No agreement was able to be reached in relation to parenting arrangements for D, following the release of the first Family Report and the oral evidence of Mr L on 23 September 2005. I thus made directions for the filing of affidavits and granted leave to the parties to approach the List Coordinator to obtain 2 further hearing days in order to finalise the proceedings. The directions which I made in relation to affidavits were that the father file affidavits only by himself and his wife and that the mother file affidavits only by herself and her partner, Mr G.
For reasons unknown to me, the proceedings then languished until being fixed for finalisation before me on 15 and 16 January 2007. Due to a crisis in my family I was unable to hear the proceedings on those dates. Further hearing time was then allocated in early March 2007. The father sought an adjournment, however, because he was due to start a new job in that week. Over the strong objection of the mother, I granted the father’s application for an adjournment. I took the view that the father’s ability to provide financial support for the children should be a high priority. The hearing was finally completed on 2 April 2007, when I made orders in accordance with a minute submitted by the Independent Child’s Lawyer. I now furnish my reasons for judgment.
BACKGROUND
The father, who is 38, and the mother, who is 35, began to live together in about 1991 and separated finally in 1998. Initially, both D and J lived with their mother but both boys have been in the care of their father since 2002.
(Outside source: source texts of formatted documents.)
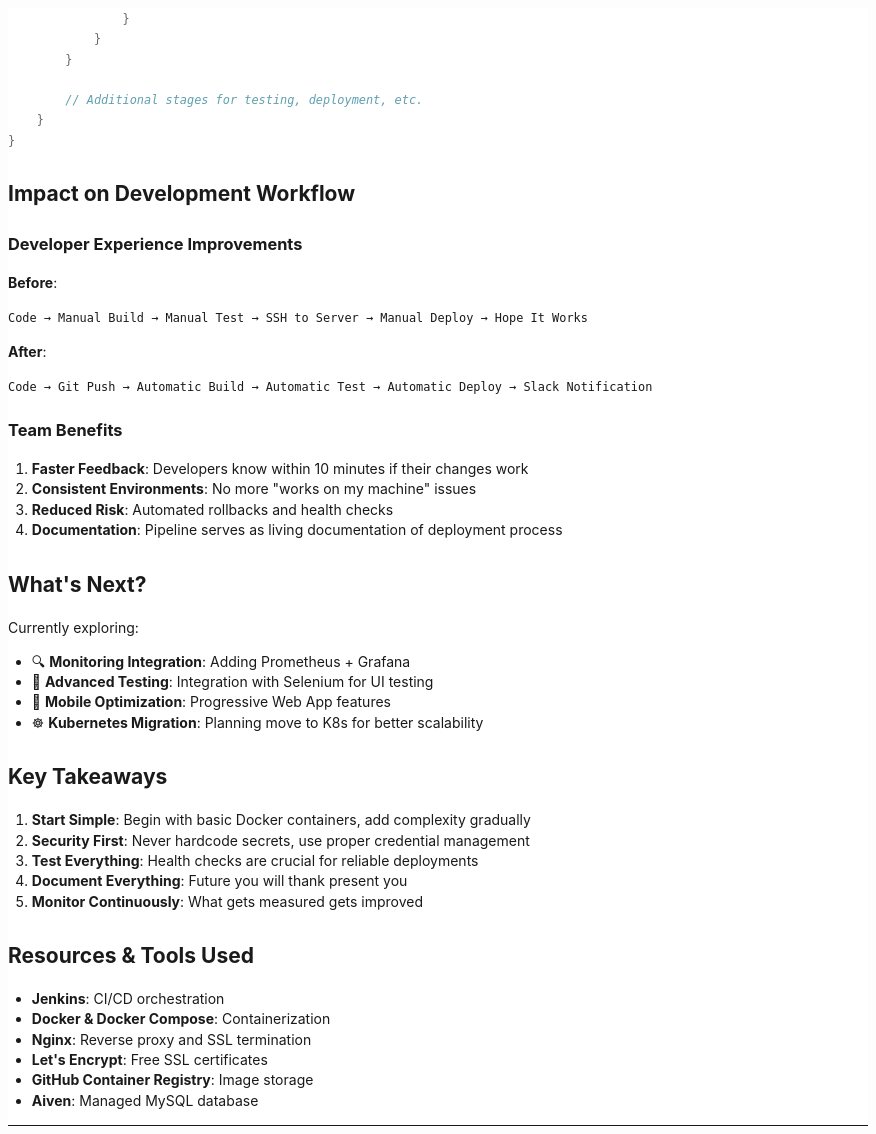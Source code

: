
 ```groovy
                }
            }
        }
        
        // Additional stages for testing, deployment, etc.
    }
}
```

## Impact on Development Workflow

### Developer Experience Improvements

**Before**: 
```
Code → Manual Build → Manual Test → SSH to Server → Manual Deploy → Hope It Works
```

**After**:
```
Code → Git Push → Automatic Build → Automatic Test → Automatic Deploy → Slack Notification
```

### Team Benefits

1. **Faster Feedback**: Developers know within 10 minutes if their changes work
2. **Consistent Environments**: No more "works on my machine" issues
3. **Reduced Risk**: Automated rollbacks and health checks
4. **Documentation**: Pipeline serves as living documentation of deployment process

## What's Next?

Currently exploring:
- 🔍 **Monitoring Integration**: Adding Prometheus + Grafana
- 🧪 **Advanced Testing**: Integration with Selenium for UI testing  
- 📱 **Mobile Optimization**: Progressive Web App features
- ☸️ **Kubernetes Migration**: Planning move to K8s for better scalability

## Key Takeaways

1. **Start Simple**: Begin with basic Docker containers, add complexity gradually
2. **Security First**: Never hardcode secrets, use proper credential management
3. **Test Everything**: Health checks are crucial for reliable deployments
4. **Document Everything**: Future you will thank present you
5. **Monitor Continuously**: What gets measured gets improved

## Resources & Tools Used

- **Jenkins**: CI/CD orchestration
- **Docker & Docker Compose**: Containerization
- **Nginx**: Reverse proxy and SSL termination
- **Let's Encrypt**: Free SSL certificates
- **GitHub Container Registry**: Image storage
- **Aiven**: Managed MySQL database

---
The father and his wife Mrs B formed a relationship in 2001 and married in 2003. The mother has been in a relationship with her partner Mr G for approximately 7 years. There seems to be some uncertainty as to the current status of their relationship.
The mother and her partner have 2 children:
V born 6 February 2001 (6)
A born 17 January 2002 (5)
V and A have been placed in the care of their father, Mr G, pursuant to orders of the Children’s Court of New South Wales.
On 5 April 2002 the father gave an undertaking to the Children’s Court that he would not allow the mother to have unsupervised contact with D. By agreement, nonetheless, the mother spends unsupervised time with both D and J on weekends and during school holidays. The father said, and I accept unreservedly, that he permits this unsupervised time only because he is satisfied that the mother has made considerable progress in dealing with the problems which prompted the Department of Community Services to take action in 2002.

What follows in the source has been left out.